Estadio San Mames is the oldest (1913) soccer stadium in Spain and, according to many residents, the city’s true heart and soul. A revitalized and redesigned San Mames opened in 2013, and was built on the same site as the old stadium, continuing its legacy of being one of football’s most revered sports grounds, living up to the nickname it inherited: The Cathedral. Its modern and innovative architecture, as well as its classic location, means that its 53,000 spectators have an authentic Bilbao football experience. Winner of the ‘Sports’ category at the 2015 World Architecture Festival and Venue of the Year at the 2017 World Football Summit, the new San Mamés has become an icon in the city. Athletic-Bilbao’s stadium retail store is open daily, so visitors can buy a red and white striped scarf or shirt and be welcomed in almost any Bilbao bar.
Plaza Nueva, a large, arcaded, Neoclassical square built in 1821 is filled most nights with families, young kids kicking soccer balls, and with almost everyone else participating in the age-old Basque tradition of going from bar to bar with friends, having small glasses of wine at each stop. Many of Plaza Nueva’s “pintxo” (tapas) bars are sheltered within the 189 year-old arches around the square.
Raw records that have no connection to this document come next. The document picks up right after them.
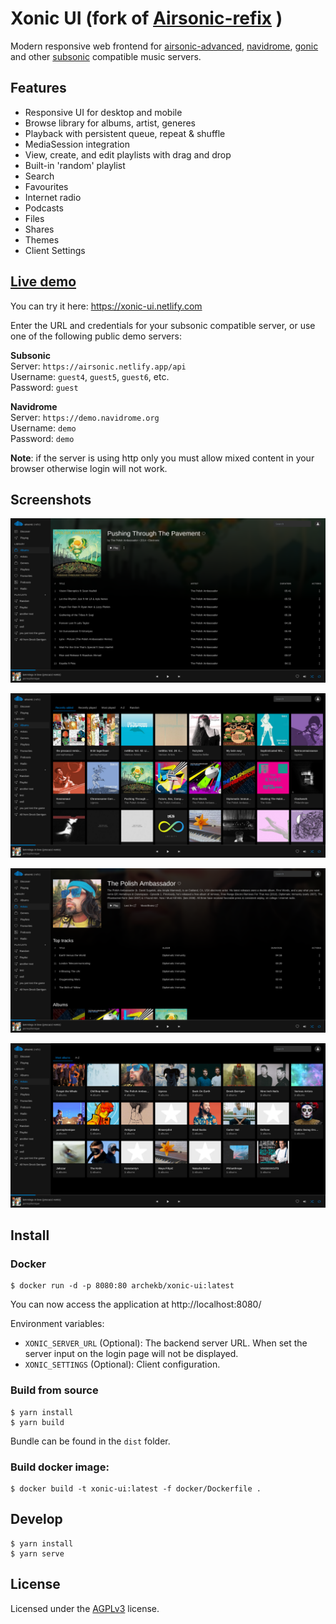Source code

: # Xonic UI (fork of [Airsonic-refix](https://github.com/tamland/airsonic-refix) )

Modern responsive web frontend for [airsonic-advanced](https://github.com/airsonic-advanced/airsonic-advanced), [navidrome](https://github.com/navidrome/navidrome),
[gonic](https://github.com/sentriz/gonic) and other [subsonic](https://github.com/topics/subsonic) compatible music servers.

## Features
- Responsive UI for desktop and mobile
- Browse library for albums, artist, generes
- Playback with persistent queue, repeat & shuffle
- MediaSession integration
- View, create, and edit playlists with drag and drop
- Built-in 'random' playlist
- Search
- Favourites
- Internet radio
- Podcasts
- Files
- Shares
- Themes
- Client Settings

## [Live demo](https://xonic-ui.netlify.com) 

You can try it here: https://xonic-ui.netlify.com

Enter the URL and credentials for your subsonic compatible server, or use one of the following public demo servers:

**Subsonic**  
  Server: `https://airsonic.netlify.app/api`  
  Username: `guest4`, `guest5`, `guest6`, etc.  
  Password: `guest`

**Navidrome**  
  Server: `https://demo.navidrome.org`  
  Username: `demo`  
  Password: `demo`


**Note**: if the server is using http only you must allow mixed content in your browser otherwise login will not work.

## Screenshots

![Screenshot](screenshots/album.png)

![Screenshot](screenshots/album-list.png)

![Screenshot](screenshots/artist.png)

![Screenshot](screenshots/artist-list.png)

## Install

### Docker

```
$ docker run -d -p 8080:80 archekb/xonic-ui:latest
```

You can now access the application at http://localhost:8080/

Environment variables:
- `XONIC_SERVER_URL` (Optional): The backend server URL. When set the server input on the login page will not be displayed.
- `XONIC_SETTINGS` (Optional): Client configuration.


### Build from source

```
$ yarn install
$ yarn build
```

Bundle can be found in the `dist` folder.

### Build docker image:

```
$ docker build -t xonic-ui:latest -f docker/Dockerfile .
```

## Develop

```
$ yarn install
$ yarn serve
```


## License

Licensed under the [AGPLv3](LICENSE) license.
The magnificent Basque countryside is just beyond the city limits, easily reached by rental car, or with the modern Metro system, which goes all the way to the Atlantic coast in about 30 minutes. The upscale residential and shopping area of Getxo is a good destination for lunch, or an afternoon of golf at a course overlooking the sea. A slightly longer auto trip will lead into the mountains and valleys of Vizcaya Province, where wineries and historic Basque villages provide great off-the-beaten path adventures.